Editorial: Proceed with caution

Pixabay photo

As the days get shorter and the sun sets sooner, car crashes are more common. According to the American Automobile Association, after the clocks are turned back to standard time in the fall, more incidents happen between 5 p.m. and 7 p.m.

AAA recently reported that in 2020 there were 33,956 animal-related crashes in the state. Suffolk County, with 1,310 animal-related incidents, was the second highest in the state, tying with Monroe and behind Orange County. After the sun sets, residents are aware that animals can dart across the street, especially deer. Their sudden appearance on roadways in the fall is a regular occurrence as it’s rutting season for the creatures. It’s the time that they mate, and they have matters on their mind other than safety. 

While the last thing any driver wants to do is hit an animal, there are other dangers to look out for after dark. Pedestrians can still be walking in the evening hours. Many people wear dark colors and are hard to spot. The problem is compounded when they aren’t carrying flashlights that would draw attention to them.

While pedestrians can take care to wear the appropriate clothing and take a flashlight or wear some type of reflective material on jackets or shirts, experts advise drivers to pay extra attention, especially on streets that are lit dimly or not at all.

In areas where deer signs are posted or while traveling in busy areas where people may be walking, it’s best to drive slowly, of course, and keep more distance than usual between your car and the one in front of you. The same advice can come in handy when leaves are wet and can cause dangerous road conditions that make it difficult to stop. If a driver finds  a deer or a pedestrian close by, or tires slipping on leaves, the best thing is not to swerve suddenly and to brake slowly.

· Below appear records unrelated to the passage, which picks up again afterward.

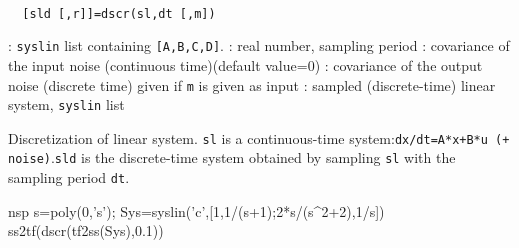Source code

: \begin{mandesc}
   \\ %
\end{mandesc}
\begin{calling_sequence}
\begin{verbatim}
  [sld [,r]]=dscr(sl,dt [,m])  
\end{verbatim}
\end{calling_sequence}
\begin{parameters}
  \begin{varlist}
    : \verb!syslin! list containing \verb![A,B,C,D]!.
    : real number, sampling period
    : covariance of the input noise (continuous time)(default value=0)
    : covariance of the output noise (discrete time) given if \verb!m! is  given as input
    : sampled (discrete-time) linear system, \verb!syslin! list
  \end{varlist}
\end{parameters}
\begin{mandescription}
  Discretization of linear system. \verb!sl! is a continuous-time system:\verb!dx/dt=A*x+B*u (+ noise)!.\verb!sld! is the discrete-time system obtained by 
  sampling \verb!sl! with the sampling period \verb!dt!.
\end{mandescription}
\begin{examples}
  \begin{mintednsp}{nsp}
    s=poly(0,'s');
    Sys=syslin('c',[1,1/(s+1);2*s/(s^2+2),1/s])
    ss2tf(dscr(tf2ss(Sys),0.1))
  \end{mintednsp}
\end{examples}
\begin{manseealso}
      
\end{manseealso}
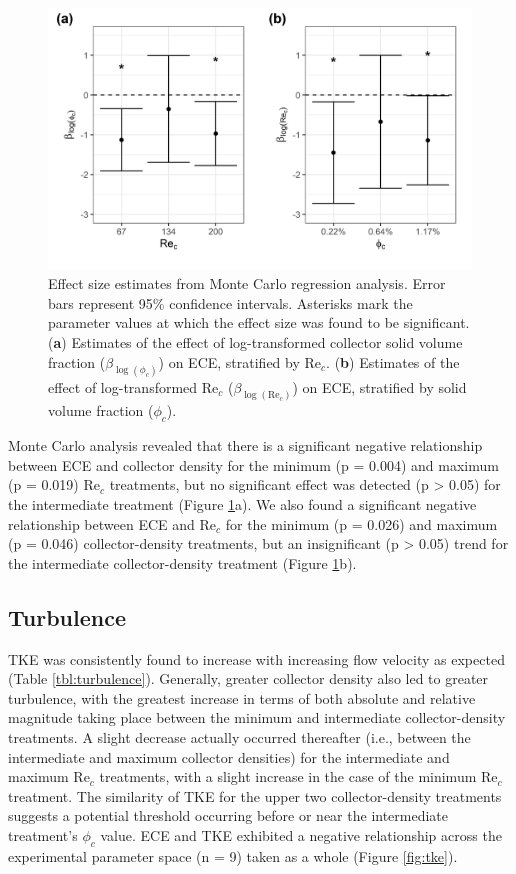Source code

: \documentclass[geosciences,article,submit,moreauthors,pdftex]{Definitions/mdpi}
\newcommand\Rey{\mathrm{Re}}
\begin{document}
\begin{figure}[H]
\centering
\includegraphics[width=5in]{../pics/montecarlo.png}
\caption{Effect size estimates from Monte Carlo regression analysis. Error bars represent 95\% confidence intervals. Asterisks mark the parameter values at which the effect size was found to be significant. (\textbf{a}) Estimates of the effect of log-transformed collector solid volume fraction ($\beta_{\log(\phi_c)}$) on ECE, stratified by $\Rey_c$. (\textbf{b}) Estimates of the effect of log-transformed $\Rey_c$ ($\beta_{\log(\Rey_c)}$) on ECE, stratified by solid volume fraction ($\phi_c$).}
\label{fig:monte}
\end{figure}   

Monte Carlo analysis revealed that there is a significant negative relationship between ECE and collector density for the minimum (p = 0.004) and maximum (p = 0.019) $\Rey_c$ treatments, but no significant effect was detected (p > 0.05) for the intermediate treatment (Figure \ref{fig:monte}a). We also found a significant negative relationship between ECE and $\Rey_c$ for the minimum (p = 0.026) and maximum (p = 0.046) collector-density treatments, but an insignificant (p > 0.05) trend for the intermediate collector-density treatment (Figure \ref{fig:monte}b). 

\subsection{Turbulence}

TKE was consistently found to increase with increasing flow velocity as expected (Table \ref{tbl:turbulence}). Generally, greater collector density also led to greater turbulence, with the greatest increase in terms of both absolute and relative magnitude taking place between the minimum and intermediate collector-density treatments. A slight decrease actually occurred thereafter (i.e., between the intermediate and maximum collector densities) for the intermediate and maximum $\Rey_c$ treatments, with a slight increase in the case of the minimum $\Rey_c$ treatment. The similarity of TKE for the upper two collector-density treatments suggests a potential threshold occurring before or near the intermediate treatment's $\phi_c$ value. ECE and TKE exhibited a negative relationship across the experimental parameter space (n = 9) taken as a whole (Figure \ref{fig:tke}).
\end{document}
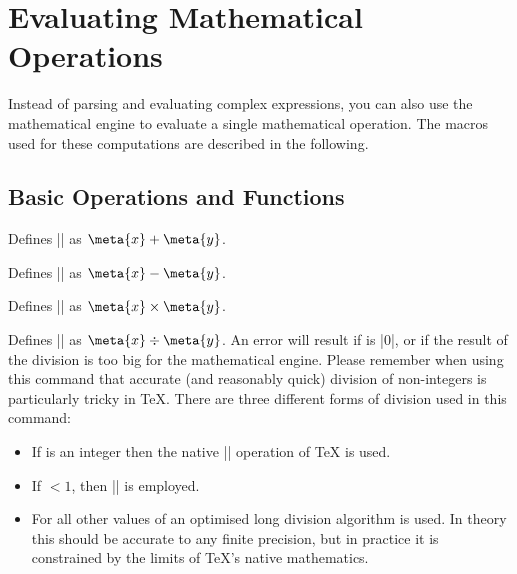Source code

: %
%
%

\section{Evaluating Mathematical Operations}

\label{pgfmath-commands}

Instead of parsing and evaluating complex expressions, you can also
use the mathematical engine to evaluate a single mathematical
operation. The macros used for these computations are described in the
following. 


\subsection{Basic Operations and Functions}

\label{pgfmath-operations}

\begin{command}{\pgfmathadd{}}  
	Defines |\pgfmathresult| as $\meta{x}+\meta{y}$.
\end{command}

\begin{command}{\pgfmathsubtract{}}      
	Defines |\pgfmathresult| as $\meta{x}-\meta{y}$.                                       
\end{command}

\begin{command}{\pgfmathmultiply{}}      
	Defines |\pgfmathresult| as $\meta{x}\times\meta{y}$.                                
\end{command}

\begin{command}{\pgfmathdivide{}}        
	Defines |\pgfmathresult| as $\meta{x}\div\meta{y}$. An error will
	result if  is	|0|, or if the result of the division is
	too big for the mathematical engine.
	Please remember	when using this command that accurate (and reasonably 
	quick) division of non-integers is particularly tricky in \TeX{}. 	
	There are three different forms of division used in this command:
	\begin{itemize}
		\item 
		If  is an integer then the native |\divide| operation of 
		\TeX{} is used.
		\item
		If \vrule{}\vrule$<1$, then |\pgfmathreciprocal| is employed.
		\item
		For all other values of  an optimised long division 
		algorithm is used. In theory this should be accurate
		to any finite precision, but in practice it is constrained by the
		limits of \TeX{}'s native mathematics.
	\end{itemize}
	                             
\end{command}

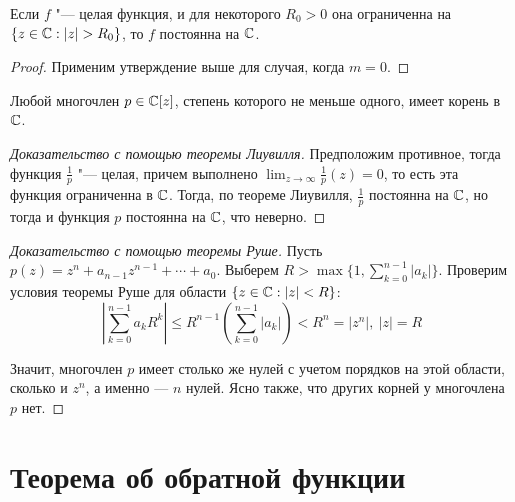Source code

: \begin{corollary}
	Если $f$ "--- целая функция, и для некоторого $R_0 > 0$ она ограниченна на $\{z \in \mathbb{C}: |z| > R_0\}$, то $f$ постоянна на $\mathbb{C}$.
\end{corollary}

\begin{proof}
	Применим утверждение выше для случая, когда $m = 0$.
\end{proof}

\begin{theorem}
	Любой многочлен $p \in \mathbb{C}[z]$, степень которого не меньше одного, имеет корень в $\mathbb{C}$.
\end{theorem}

\begin{proof}[Доказательство с помощью теоремы Лиувилля]
	Предположим противное, тогда функция $\frac 1p$ "--- целая, причем выполнено $\lim_{z \to \infty} \frac1p(z) = 0$, то есть эта функция ограниченна в $\mathbb{C}$. Тогда, по теореме Лиувилля, $\frac 1p$ постоянна на $\mathbb{C}$, но тогда и функция $p$ постоянна на $\mathbb{C}$, что неверно.
\end{proof}

\begin{proof}[Доказательство с помощью теоремы Руше]
	Пусть $p(z) = z^n + a_{n-1}z^{n-1} + \dotsb + a_0$. Выберем $R > \max\{1, \sum_{k = 0}^{n-1} |a_k|\}$. Проверим условия теоремы Руше для области $\{z \in \mathbb{C}: |z| < R\}$: 
	\[\left|\sum_{k = 0}^{n-1}a_kR^k\right| \le R^{n-1}\left(\sum_{k = 0}^{n-1}|a_k|\right) < R^n = |z^n|,~|z| = R\]
	
	Значит, многочлен $p$ имеет столько же нулей с учетом порядков на этой области, сколько и $z^n$, а именно --- $n$ нулей. Ясно также, что других корней у многочлена $p$ нет.
\end{proof}

\section{Теорема об обратной функции}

One last note, drivers need to make sure they stay centered in the lane. Many tend to gravitate more to the side when headlights go on; however, this can place vehicles even closer to pedestrians and animals. To make sure your car is centered in the lane, try to draw an imaginary line that goes from the asphalt to the sky. Look at the level of the horizon to stay on course if you feel you are gravitating to one side.

Driving at night can be a little tricky, but with extra care we can keep ourselves and our neighbors safe.